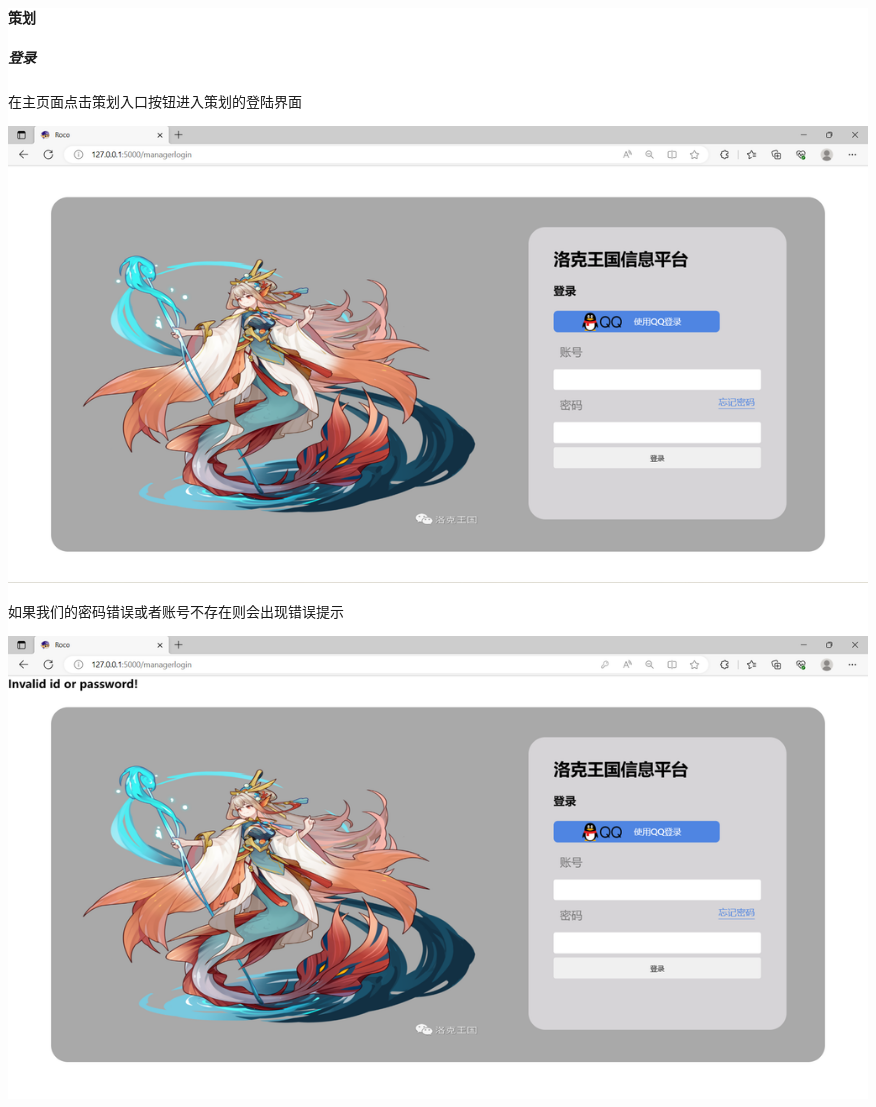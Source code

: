 <a name="cehua2"></a>

#### 策划

<a name="cehuadenglu"></a>

##### 登录

在主页面点击策划入口按钮进入策划的登陆界面

![这是图片](./markdown/database17.png "ER图")

如果我们的密码错误或者账号不存在则会出现错误提示

![这是图片](./markdown/database18.png "ER图")
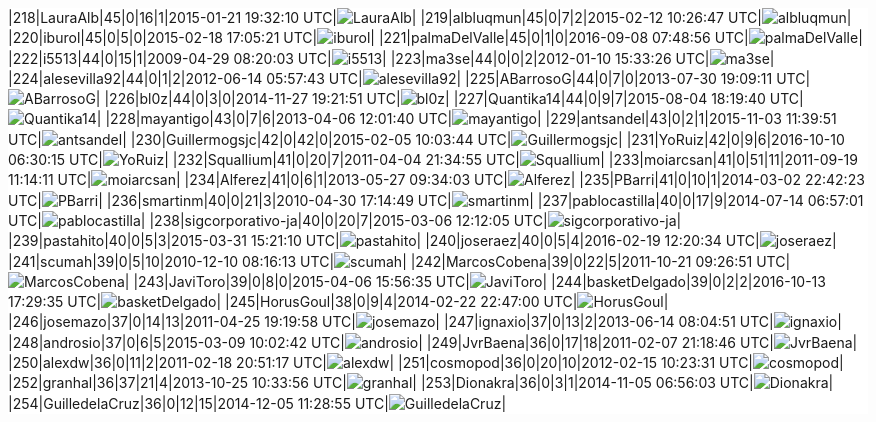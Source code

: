 |218|LauraAlb|45|0|16|1|2015-01-21 19:32:10 UTC|![LauraAlb](https://avatars3.githubusercontent.com/u/10638040)|
|219|albluqmun|45|0|7|2|2015-02-12 10:26:47 UTC|![albluqmun](https://avatars3.githubusercontent.com/u/10974767)|
|220|iburol|45|0|5|0|2015-02-18 17:05:21 UTC|![iburol](https://avatars1.githubusercontent.com/u/11063138)|
|221|palmaDelValle|45|0|1|0|2016-09-08 07:48:56 UTC|![palmaDelValle](https://avatars0.githubusercontent.com/u/22071182)|
|222|i5513|44|0|15|1|2009-04-29 08:20:03 UTC|![i5513](https://avatars2.githubusercontent.com/u/79070)|
|223|ma3se|44|0|0|2|2012-01-10 15:33:26 UTC|![ma3se](https://avatars1.githubusercontent.com/u/1318819)|
|224|alesevilla92|44|0|1|2|2012-06-14 05:57:43 UTC|![alesevilla92](https://avatars3.githubusercontent.com/u/1849100)|
|225|ABarrosoG|44|0|7|0|2013-07-30 19:09:11 UTC|![ABarrosoG](https://avatars0.githubusercontent.com/u/5123734)|
|226|bl0z|44|0|3|0|2014-11-27 19:21:51 UTC|![bl0z](https://avatars3.githubusercontent.com/u/9980610)|
|227|Quantika14|44|0|9|7|2015-08-04 18:19:40 UTC|![Quantika14](https://avatars1.githubusercontent.com/u/13647631)|
|228|mayantigo|43|0|7|6|2013-04-06 12:01:40 UTC|![mayantigo](https://avatars2.githubusercontent.com/u/4076977)|
|229|antsandel|43|0|2|1|2015-11-03 11:39:51 UTC|![antsandel](https://avatars3.githubusercontent.com/u/15629699)|
|230|Guillermogsjc|42|0|42|0|2015-02-05 10:03:44 UTC|![Guillermogsjc](https://avatars2.githubusercontent.com/u/10863848)|
|231|YoRuiz|42|0|9|6|2016-10-10 06:30:15 UTC|![YoRuiz](https://avatars0.githubusercontent.com/u/22738985)|
|232|Squallium|41|0|20|7|2011-04-04 21:34:55 UTC|![Squallium](https://avatars1.githubusercontent.com/u/709429)|
|233|moiarcsan|41|0|51|11|2011-09-19 11:14:11 UTC|![moiarcsan](https://avatars0.githubusercontent.com/u/1061780)|
|234|Alferez|41|0|6|1|2013-05-27 09:34:03 UTC|![Alferez](https://avatars3.githubusercontent.com/u/4538808)|
|235|PBarri|41|0|10|1|2014-03-02 22:42:23 UTC|![PBarri](https://avatars3.githubusercontent.com/u/6834088)|
|236|smartinm|40|0|21|3|2010-04-30 17:14:49 UTC|![smartinm](https://avatars3.githubusercontent.com/u/260683)|
|237|pablocastilla|40|0|17|9|2014-07-14 06:57:01 UTC|![pablocastilla](https://avatars3.githubusercontent.com/u/8155105)|
|238|sigcorporativo-ja|40|0|20|7|2015-03-06 12:12:05 UTC|![sigcorporativo-ja](https://avatars0.githubusercontent.com/u/11349631)|
|239|pastahito|40|0|5|3|2015-03-31 15:21:10 UTC|![pastahito](https://avatars0.githubusercontent.com/u/11739632)|
|240|joseraez|40|0|5|4|2016-02-19 12:20:34 UTC|![joseraez](https://avatars1.githubusercontent.com/u/17336236)|
|241|scumah|39|0|5|10|2010-12-10 08:16:13 UTC|![scumah](https://avatars3.githubusercontent.com/u/517488)|
|242|MarcosCobena|39|0|22|5|2011-10-21 09:26:51 UTC|![MarcosCobena](https://avatars2.githubusercontent.com/u/1142782)|
|243|JaviToro|39|0|8|0|2015-04-06 15:56:35 UTC|![JaviToro](https://avatars0.githubusercontent.com/u/11820286)|
|244|basketDelgado|39|0|2|2|2016-10-13 17:29:35 UTC|![basketDelgado](https://avatars3.githubusercontent.com/u/22821909)|
|245|HorusGoul|38|0|9|4|2014-02-22 22:47:00 UTC|![HorusGoul](https://avatars0.githubusercontent.com/u/6759612)|
|246|josemazo|37|0|14|13|2011-04-25 19:19:58 UTC|![josemazo](https://avatars1.githubusercontent.com/u/750907)|
|247|ignaxio|37|0|13|2|2013-06-14 08:04:51 UTC|![ignaxio](https://avatars0.githubusercontent.com/u/4696020)|
|248|androsio|37|0|6|5|2015-03-09 10:02:42 UTC|![androsio](https://avatars3.githubusercontent.com/u/11387705)|
|249|JvrBaena|36|0|17|18|2011-02-07 21:18:46 UTC|![JvrBaena](https://avatars3.githubusercontent.com/u/605532)|
|250|alexdw|36|0|11|2|2011-02-18 20:51:17 UTC|![alexdw](https://avatars2.githubusercontent.com/u/625943)|
|251|cosmopod|36|0|20|10|2012-02-15 10:23:31 UTC|![cosmopod](https://avatars2.githubusercontent.com/u/1439446)|
|252|granhal|36|37|21|4|2013-10-25 10:33:56 UTC|![granhal](https://avatars1.githubusercontent.com/u/5773419)|
|253|Dionakra|36|0|3|1|2014-11-05 06:56:03 UTC|![Dionakra](https://avatars0.githubusercontent.com/u/9566078)|
|254|GuilledelaCruz|36|0|12|15|2014-12-05 11:28:55 UTC|![GuilledelaCruz](https://avatars3.githubusercontent.com/u/10086410)|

◇ ◇ ◇ ◇ ◇ ◇ ◇

Everything in the data except the pictures should be restated word for word.

Source code

: <a name="cehua2"></a>

#### 策划

<a name="cehuadenglu"></a>

##### 登录

在主页面点击策划入口按钮进入策划的登陆界面

![这是图片](./markdown/database17.png "ER图")

如果我们的密码错误或者账号不存在则会出现错误提示

![这是图片](./markdown/database18.png "ER图")
Source code

: |218|LauraAlb|45|0|16|1|2015-01-21 19:32:10 UTC|![LauraAlb](https://avatars3.githubusercontent.com/u/10638040)|
|219|albluqmun|45|0|7|2|2015-02-12 10:26:47 UTC|![albluqmun](https://avatars3.githubusercontent.com/u/10974767)|
|220|iburol|45|0|5|0|2015-02-18 17:05:21 UTC|![iburol](https://avatars1.githubusercontent.com/u/11063138)|
|221|palmaDelValle|45|0|1|0|2016-09-08 07:48:56 UTC|![palmaDelValle](https://avatars0.githubusercontent.com/u/22071182)|
|222|i5513|44|0|15|1|2009-04-29 08:20:03 UTC|![i5513](https://avatars2.githubusercontent.com/u/79070)|
|223|ma3se|44|0|0|2|2012-01-10 15:33:26 UTC|![ma3se](https://avatars1.githubusercontent.com/u/1318819)|
|224|alesevilla92|44|0|1|2|2012-06-14 05:57:43 UTC|![alesevilla92](https://avatars3.githubusercontent.com/u/1849100)|
|225|ABarrosoG|44|0|7|0|2013-07-30 19:09:11 UTC|![ABarrosoG](https://avatars0.githubusercontent.com/u/5123734)|
|226|bl0z|44|0|3|0|2014-11-27 19:21:51 UTC|![bl0z](https://avatars3.githubusercontent.com/u/9980610)|
|227|Quantika14|44|0|9|7|2015-08-04 18:19:40 UTC|![Quantika14](https://avatars1.githubusercontent.com/u/13647631)|
|228|mayantigo|43|0|7|6|2013-04-06 12:01:40 UTC|![mayantigo](https://avatars2.githubusercontent.com/u/4076977)|
|229|antsandel|43|0|2|1|2015-11-03 11:39:51 UTC|![antsandel](https://avatars3.githubusercontent.com/u/15629699)|
|230|Guillermogsjc|42|0|42|0|2015-02-05 10:03:44 UTC|![Guillermogsjc](https://avatars2.githubusercontent.com/u/10863848)|
|231|YoRuiz|42|0|9|6|2016-10-10 06:30:15 UTC|![YoRuiz](https://avatars0.githubusercontent.com/u/22738985)|
|232|Squallium|41|0|20|7|2011-04-04 21:34:55 UTC|![Squallium](https://avatars1.githubusercontent.com/u/709429)|
|233|moiarcsan|41|0|51|11|2011-09-19 11:14:11 UTC|![moiarcsan](https://avatars0.githubusercontent.com/u/1061780)|
|234|Alferez|41|0|6|1|2013-05-27 09:34:03 UTC|![Alferez](https://avatars3.githubusercontent.com/u/4538808)|
|235|PBarri|41|0|10|1|2014-03-02 22:42:23 UTC|![PBarri](https://avatars3.githubusercontent.com/u/6834088)|
|236|smartinm|40|0|21|3|2010-04-30 17:14:49 UTC|![smartinm](https://avatars3.githubusercontent.com/u/260683)|
|237|pablocastilla|40|0|17|9|2014-07-14 06:57:01 UTC|![pablocastilla](https://avatars3.githubusercontent.com/u/8155105)|
|238|sigcorporativo-ja|40|0|20|7|2015-03-06 12:12:05 UTC|![sigcorporativo-ja](https://avatars0.githubusercontent.com/u/11349631)|
|239|pastahito|40|0|5|3|2015-03-31 15:21:10 UTC|![pastahito](https://avatars0.githubusercontent.com/u/11739632)|
|240|joseraez|40|0|5|4|2016-02-19 12:20:34 UTC|![joseraez](https://avatars1.githubusercontent.com/u/17336236)|
|241|scumah|39|0|5|10|2010-12-10 08:16:13 UTC|![scumah](https://avatars3.githubusercontent.com/u/517488)|
|242|MarcosCobena|39|0|22|5|2011-10-21 09:26:51 UTC|![MarcosCobena](https://avatars2.githubusercontent.com/u/1142782)|
|243|JaviToro|39|0|8|0|2015-04-06 15:56:35 UTC|![JaviToro](https://avatars0.githubusercontent.com/u/11820286)|
|244|basketDelgado|39|0|2|2|2016-10-13 17:29:35 UTC|![basketDelgado](https://avatars3.githubusercontent.com/u/22821909)|
|245|HorusGoul|38|0|9|4|2014-02-22 22:47:00 UTC|![HorusGoul](https://avatars0.githubusercontent.com/u/6759612)|
|246|josemazo|37|0|14|13|2011-04-25 19:19:58 UTC|![josemazo](https://avatars1.githubusercontent.com/u/750907)|
|247|ignaxio|37|0|13|2|2013-06-14 08:04:51 UTC|![ignaxio](https://avatars0.githubusercontent.com/u/4696020)|
|248|androsio|37|0|6|5|2015-03-09 10:02:42 UTC|![androsio](https://avatars3.githubusercontent.com/u/11387705)|
|249|JvrBaena|36|0|17|18|2011-02-07 21:18:46 UTC|![JvrBaena](https://avatars3.githubusercontent.com/u/605532)|
|250|alexdw|36|0|11|2|2011-02-18 20:51:17 UTC|![alexdw](https://avatars2.githubusercontent.com/u/625943)|
|251|cosmopod|36|0|20|10|2012-02-15 10:23:31 UTC|![cosmopod](https://avatars2.githubusercontent.com/u/1439446)|
|252|granhal|36|37|21|4|2013-10-25 10:33:56 UTC|![granhal](https://avatars1.githubusercontent.com/u/5773419)|
|253|Dionakra|36|0|3|1|2014-11-05 06:56:03 UTC|![Dionakra](https://avatars0.githubusercontent.com/u/9566078)|
|254|GuilledelaCruz|36|0|12|15|2014-12-05 11:28:55 UTC|![GuilledelaCruz](https://avatars3.githubusercontent.com/u/10086410)|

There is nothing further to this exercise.